> _WHAT THE TASK ASKS_
In the material below, find every line with "Boot" and pull it out.

**** RECORDS FOR THE EXERCISE ****

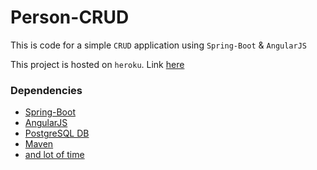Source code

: # Person-CRUD

This is code for a simple `CRUD` application using `Spring-Boot` & `AngularJS`

This project is hosted on `heroku`. Link [here](http://person-crud.herokuapp.com/r)

### Dependencies

- [Spring-Boot](https://projects.spring.io/spring-boot/)
- [AngularJS](https://angularjs.org/)
- [PostgreSQL DB](https://www.postgresql.org/)
- [Maven](https://maven.apache.org/)
- [and lot of time](/#)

****

> _RESPONSE BOX_
This is code for a simple `CRUD` application using `Spring-Boot` & `AngularJS`
- [Spring-Boot](https://projects.spring.io/spring-boot/)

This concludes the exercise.